Exercise: Exactly reproduce all the records, keeping pictures out of the copy.

Provided information:
----
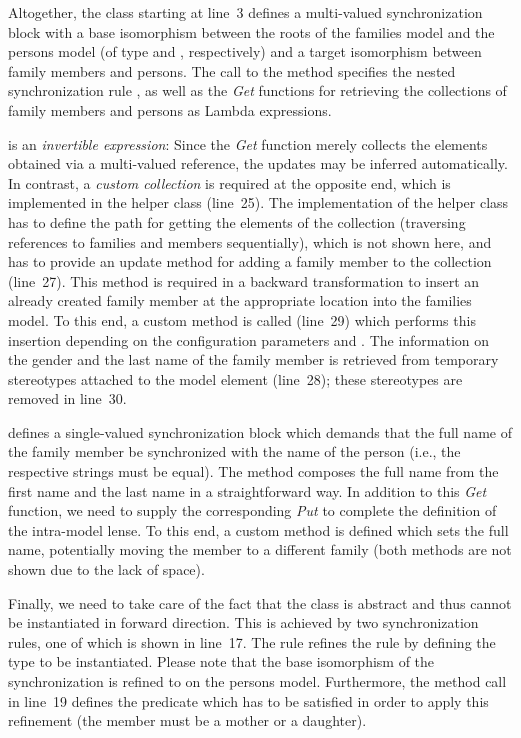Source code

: Altogether, the class starting at line~3 defines a multi-valued synchronization block with a base isomorphism between the roots of the families model and the persons model (of type  and , respectively) and a target isomorphism between family members and persons. The call to the method  specifies the nested synchronization rule , as well as the \emph{Get} functions for retrieving the collections of family members and persons as Lambda expressions. 

 is an \emph{invertible expression}: Since the \emph{Get} function merely collects the elements obtained via a multi-valued reference, the updates may be inferred automatically. In contrast, a \emph{custom collection} is required at the opposite end, which is implemented in the helper class  (line~25). The implementation of the helper class has to define the path for getting the elements of the collection (traversing references to families and members sequentially), which is not shown here, and has to provide an update method for adding a family member to the collection (line~27). This  method is required in a backward transformation to insert an already created family member at the appropriate location into the families model. To this end, a custom method  is called (line~29) which performs this insertion depending on the configuration parameters  and . The information on the gender and the last name of the family member is retrieved from temporary stereotypes attached to the model element (line~28); these stereotypes are removed in line~30.

 defines a single-valued synchronization block which demands that the full name of the family member be synchronized with the name of the person (i.e., the respective strings must be equal). The method  composes the full name from the first name and the last name in a straightforward way. In addition to this \emph{Get} function, we need to supply the corresponding \emph{Put} to complete the definition of the intra-model lense. To this end, a custom method  is defined which sets the full name, potentially moving the member to a different family (both methods are not shown due to the lack of space).

Finally, we need to take care of the fact that the class  is abstract and thus cannot be instantiated in forward direction. This is achieved by two synchronization rules, one of which is shown in line~17. The rule  refines the rule  by defining the type to be instantiated. Please note that the base isomorphism of the synchronization is refined to  on the persons model. Furthermore, the method call in line~19 defines the predicate which has to be satisfied in order to apply this refinement (the member must be a mother or a daughter).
----
Your solution:
Source code

: Altogether, the class starting at line~3 defines a multi-valued synchronization block with a base isomorphism between the roots of the families model and the persons model (of type  and , respectively) and a target isomorphism between family members and persons. The call to the method  specifies the nested synchronization rule , as well as the \emph{Get} functions for retrieving the collections of family members and persons as Lambda expressions. 

 is an \emph{invertible expression}: Since the \emph{Get} function merely collects the elements obtained via a multi-valued reference, the updates may be inferred automatically. In contrast, a \emph{custom collection} is required at the opposite end, which is implemented in the helper class  (line~25). The implementation of the helper class has to define the path for getting the elements of the collection (traversing references to families and members sequentially), which is not shown here, and has to provide an update method for adding a family member to the collection (line~27). This  method is required in a backward transformation to insert an already created family member at the appropriate location into the families model. To this end, a custom method  is called (line~29) which performs this insertion depending on the configuration parameters  and . The information on the gender and the last name of the family member is retrieved from temporary stereotypes attached to the model element (line~28); these stereotypes are removed in line~30.

 defines a single-valued synchronization block which demands that the full name of the family member be synchronized with the name of the person (i.e., the respective strings must be equal). The method  composes the full name from the first name and the last name in a straightforward way. In addition to this \emph{Get} function, we need to supply the corresponding \emph{Put} to complete the definition of the intra-model lense. To this end, a custom method  is defined which sets the full name, potentially moving the member to a different family (both methods are not shown due to the lack of space).

Finally, we need to take care of the fact that the class  is abstract and thus cannot be instantiated in forward direction. This is achieved by two synchronization rules, one of which is shown in line~17. The rule  refines the rule  by defining the type to be instantiated. Please note that the base isomorphism of the synchronization is refined to  on the persons model. Furthermore, the method call in line~19 defines the predicate which has to be satisfied in order to apply this refinement (the member must be a mother or a daughter).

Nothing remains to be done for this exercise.